Oct 6, 2013

60 Minutes Piece On Social Security Disability Tonight

     Sixty Minutes will do a piece tonight on Social Security disability, apparently focusing on allegations of wrongdoing in Puerto Rico and West Virginia, linking those situations to the possible exhaustion of the Disability Insurance Trust Fund in 2016. Expect a fair and balanced report.
     @ccd4pwd will do a live tweet fact check on the 60 Minutes story.

6 comments:

Anonymous said...

Brace yourself for a huge punch in the gut.

Anonymous said...

The Jericho office is corrupt. The ALJs and senior attorneys loaf at home, disappear during the day, and sign in and out falsely. they are crooks and cheats.

Anonymous said...

That was really bad. Very biased reporting there 60 minutes: two disgruntle SSA workers; two frustrated ALJs; a Con-man; two lawyers from the disability mill aka Binder and Binder + Senator Coburn who is a long time hater of the disability program. Where was the other point of view?

Anonymous said...

I agree that it was really bad. Most reasonable people (that isn't a part if the system in some form) will come away with two things: most of those on disability shouldn't be and disability attorneys are gaming the system.

Anonymous said...

Nothing new here. After years of looking at the issue, don't see how Senator Coburn can say his "investigation" did anything. This is essentially the same story that the Wall Street Journal reported a couple of years ago.

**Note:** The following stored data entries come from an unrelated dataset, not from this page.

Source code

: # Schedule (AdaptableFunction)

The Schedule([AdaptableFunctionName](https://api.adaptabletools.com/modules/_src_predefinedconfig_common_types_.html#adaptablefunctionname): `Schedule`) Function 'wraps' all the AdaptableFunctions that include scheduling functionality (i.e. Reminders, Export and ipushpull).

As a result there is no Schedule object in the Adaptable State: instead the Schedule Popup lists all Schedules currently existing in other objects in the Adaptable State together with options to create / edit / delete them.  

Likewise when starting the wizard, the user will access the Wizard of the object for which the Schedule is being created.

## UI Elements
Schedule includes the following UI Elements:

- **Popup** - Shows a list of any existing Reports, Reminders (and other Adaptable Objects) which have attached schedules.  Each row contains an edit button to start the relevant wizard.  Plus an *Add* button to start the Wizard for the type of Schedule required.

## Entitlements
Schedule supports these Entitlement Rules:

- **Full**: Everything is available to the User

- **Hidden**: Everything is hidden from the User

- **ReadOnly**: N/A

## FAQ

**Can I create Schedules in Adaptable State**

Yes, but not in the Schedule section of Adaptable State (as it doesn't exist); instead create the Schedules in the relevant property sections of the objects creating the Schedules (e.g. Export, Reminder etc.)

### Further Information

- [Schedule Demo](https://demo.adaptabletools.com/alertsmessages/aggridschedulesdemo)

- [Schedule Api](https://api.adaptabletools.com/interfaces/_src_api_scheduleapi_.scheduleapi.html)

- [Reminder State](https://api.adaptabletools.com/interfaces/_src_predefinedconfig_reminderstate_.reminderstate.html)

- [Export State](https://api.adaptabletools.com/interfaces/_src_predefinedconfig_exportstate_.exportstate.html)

It sounded like Senator Coburn said he wants to help sick, lesser educated, out of work folks with something. What's he want? Indefinite unemployment benefits? Another government program? Does he really have an idea of what he is doing?

Too bad CBS did not point out that the AALJ is suing the government about Social Security's case goal for them.

Anonymous said...

Given what it could have been, I didnt think it was that bad at all. The alj union didn't embarrass itself, the budding puerto rico scandal wasn't mentioned. Eric Conn couldn't talk, and yes, claimant's reps do game the system especially the national firms. Senator Coburn's take is mostly garbage and we could have used a few real claimants reps and agency mgt comments but overall this wasnt that bad.